To visualize this, let’s train another model, but this time, on the sepal length (cm) and sepal width (cm). We will see, that the decision boundaries start to look weird

from sklearn.inspection import DecisionBoundaryDisplay

X_sepal = iris_df[["sepal length (cm)", "sepal width (cm)"]].to_numpy()
y_sepal = iris_df["target"]

model_sepal = DecisionTreeClassifier()
model_sepal.fit(X_sepal, y_sepal)

fig, ax = plt.subplots()
xx, yy = np.meshgrid(
    np.linspace(X_sepal[:,0].min(), X_sepal[:,0].max(), 100),
    np.linspace(X_sepal[:,1].min(), X_sepal[:,1].max(), 100)
)

grid = np.stack([xx.ravel(), yy.ravel()], axis=1)
response = model_sepal.predict(grid).reshape(xx.shape)
display = DecisionBoundaryDisplay(xx0=xx, xx1=yy, response=response)
display.plot(ax=ax)

ax.scatter(X_sepal[:,0], X_sepal[:, 1], c=y_sepal, edgecolors="k")
plt.xlabel("sepal length (cm)")
plt.ylabel("sepal width (cm)")
plt.title("Decision Boundaries for Sepal Length and Sepal Width")
plt.show()

_images/a3c7919a28dfd3ff1637a2039d055d6e95c2f3508de4fbe05de964093728e616.svg

What is the gini value, that is given for each node? Compute the value for class frequencies [40,41,39].
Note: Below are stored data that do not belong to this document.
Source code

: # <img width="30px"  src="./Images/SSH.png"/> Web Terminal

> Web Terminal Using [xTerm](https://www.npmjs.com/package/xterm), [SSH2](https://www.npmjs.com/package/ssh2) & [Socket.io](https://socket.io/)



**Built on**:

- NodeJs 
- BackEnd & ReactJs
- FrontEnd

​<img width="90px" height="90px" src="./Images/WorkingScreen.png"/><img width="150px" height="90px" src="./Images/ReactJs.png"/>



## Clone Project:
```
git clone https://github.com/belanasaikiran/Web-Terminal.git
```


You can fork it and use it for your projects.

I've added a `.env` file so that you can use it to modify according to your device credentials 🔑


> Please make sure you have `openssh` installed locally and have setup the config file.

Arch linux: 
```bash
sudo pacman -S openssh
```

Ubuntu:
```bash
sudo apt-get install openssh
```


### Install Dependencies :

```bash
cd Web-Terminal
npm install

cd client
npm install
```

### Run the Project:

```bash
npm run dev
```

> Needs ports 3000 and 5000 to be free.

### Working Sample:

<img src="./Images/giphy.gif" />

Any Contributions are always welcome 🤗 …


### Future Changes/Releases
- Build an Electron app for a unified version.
See: https://en.wikipedia.org/wiki/Decision_tree_learning#Gini_impurity

The gini index, named after the mathematician Corrado Gini, is a measure of class impurity, that the Decision Tree tries to minimize. It represents, of how often a randomly chosen instance would be incorrectly labeled, if labels were decided randomly according to the relative number of instances of the respective class.

Let \(Y\) be a multiset of class labels from the underlying class set \(C=\{1, ..., c\}\). Then the relative frequencies \(p_i\) of each class \(i\in C\) is given by:

\[ p_i = \frac{|\{y \in Y | y=i\}|}{|Y|} \]

Then, the gini index \(I_G\) can be computed as:

\[\begin{split} \begin{align*} I_G(p) &= \sum_{i=1}^c \left( p_i \sum_{j \neq i} p_j \right)\\ &= \sum_{i=1}^c p_i (1 - p_i)\\ &= \sum_{i=1}^c (p_i - p_i^2)\\ &= \sum_{i=1}^c p_i - \sum_{i=1}^c p_i^2\\ &= 1 - \sum_{i=1}^c p_i^2 \end{align*} \end{split}\]

A gini index of 0 means, that all instances belong to the same class.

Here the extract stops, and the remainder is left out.